FN is a serious effect of chemotherapy, and it has the following adverse consequences: delay in administration of scheduled therapies, costs of hospitalization, and increased risk of morbidity and mortality in immunocompromised individuals [58]. Several studies have shown that the following risk factors for neutropenia and FN in patients with MM: (1) heavily pretreated disease and relapsed and refractory (R/R)-MM, (2) elderly patients with comorbid medical conditions, and (3) use of the following drugs particularly in combination with other agents such as lenalidomide, bendamustine, and the combination of bendamustine, bortezomib and dexamethasone [55, 58, 59, 60].

Management of patients with prolonged neutropenia and FN includes: (1) thorough physical evaluation for the site or source of infection, (2) taking enough cultures and septic screens, (3) administration of prophylactic and empirical antimicrobials, and (4) pre-emptive or prophylactic administration of granulocyte-colony stimulating factor (G-CSF) in patients who are expected to have prolonged or severe neutropenia [58, 59]. However, the choice of empirical antibiotic therapy in patients with HMs having FN depends on the risk stratification of the individual patient [61, 62]. In low-risk (LR) patients with FN, duration of neutropenia is <1 week and there are no comorbid medical conditions; while in high-risk (HR) patients with FN, the duration of neutropenia is >1 week and there are comorbid medical conditions [61, 62]. In case the patient is stratified as LR, oral antibiotics such as ciprofloxacin or levofloxacin are sufficient, while if the patient belongs to the HR group, intravenous (IV) antibiotics may need to be administered.
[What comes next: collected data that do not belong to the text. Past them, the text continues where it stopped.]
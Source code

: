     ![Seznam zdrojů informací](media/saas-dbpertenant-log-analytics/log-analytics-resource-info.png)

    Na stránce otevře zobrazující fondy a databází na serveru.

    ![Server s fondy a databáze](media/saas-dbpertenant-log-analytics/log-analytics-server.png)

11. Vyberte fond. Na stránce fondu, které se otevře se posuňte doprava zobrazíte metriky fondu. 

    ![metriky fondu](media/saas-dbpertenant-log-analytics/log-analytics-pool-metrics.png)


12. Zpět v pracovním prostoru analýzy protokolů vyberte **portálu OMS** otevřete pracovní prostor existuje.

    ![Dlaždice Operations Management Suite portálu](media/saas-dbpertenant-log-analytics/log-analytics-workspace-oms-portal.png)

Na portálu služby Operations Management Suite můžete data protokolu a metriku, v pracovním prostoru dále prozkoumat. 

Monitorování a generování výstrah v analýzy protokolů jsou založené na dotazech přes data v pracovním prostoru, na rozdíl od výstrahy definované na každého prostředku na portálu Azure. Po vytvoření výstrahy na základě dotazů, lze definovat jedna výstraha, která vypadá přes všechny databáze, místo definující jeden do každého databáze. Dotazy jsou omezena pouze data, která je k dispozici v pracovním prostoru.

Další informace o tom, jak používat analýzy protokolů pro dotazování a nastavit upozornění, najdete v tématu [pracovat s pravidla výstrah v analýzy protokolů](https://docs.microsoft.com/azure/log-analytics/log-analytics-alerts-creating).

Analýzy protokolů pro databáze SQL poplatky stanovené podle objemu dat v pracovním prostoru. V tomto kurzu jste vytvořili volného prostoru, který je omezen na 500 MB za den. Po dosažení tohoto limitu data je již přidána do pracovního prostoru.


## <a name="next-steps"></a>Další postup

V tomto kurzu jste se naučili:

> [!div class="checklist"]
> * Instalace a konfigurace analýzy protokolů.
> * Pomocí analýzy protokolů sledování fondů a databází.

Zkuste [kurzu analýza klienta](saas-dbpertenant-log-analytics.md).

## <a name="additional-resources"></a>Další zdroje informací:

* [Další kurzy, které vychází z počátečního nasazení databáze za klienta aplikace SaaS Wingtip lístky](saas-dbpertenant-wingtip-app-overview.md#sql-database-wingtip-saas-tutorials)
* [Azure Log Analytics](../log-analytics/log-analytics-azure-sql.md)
IV ceftazidime, piperacillin-tazobactam, or a carbapenem can be given as single agents or in combination with either vancomycin or an aminoglycoside [62, 63, 64, 65]. However, the fact that there is a recent increase in the incidence of Gram-positive bacteria (GPB) cultured from neutropenic patients with MM has to be taken into consideration [56]. Empirical antifungal therapy can be used in patients with persistent fever despite the use of broad-spectrum antibiotics [61, 62, 66]. In addition, recombinant G-CSF is commonly used to reduce the incidence, duration, and severity of FN [57]. Studies have shown that the use of G-CSF as primary prophylaxis improves quality of life, is cost-effective as it reduces the: days of hospitalization, infectious complications, and incidence of chemotherapy interruptions [58, 59].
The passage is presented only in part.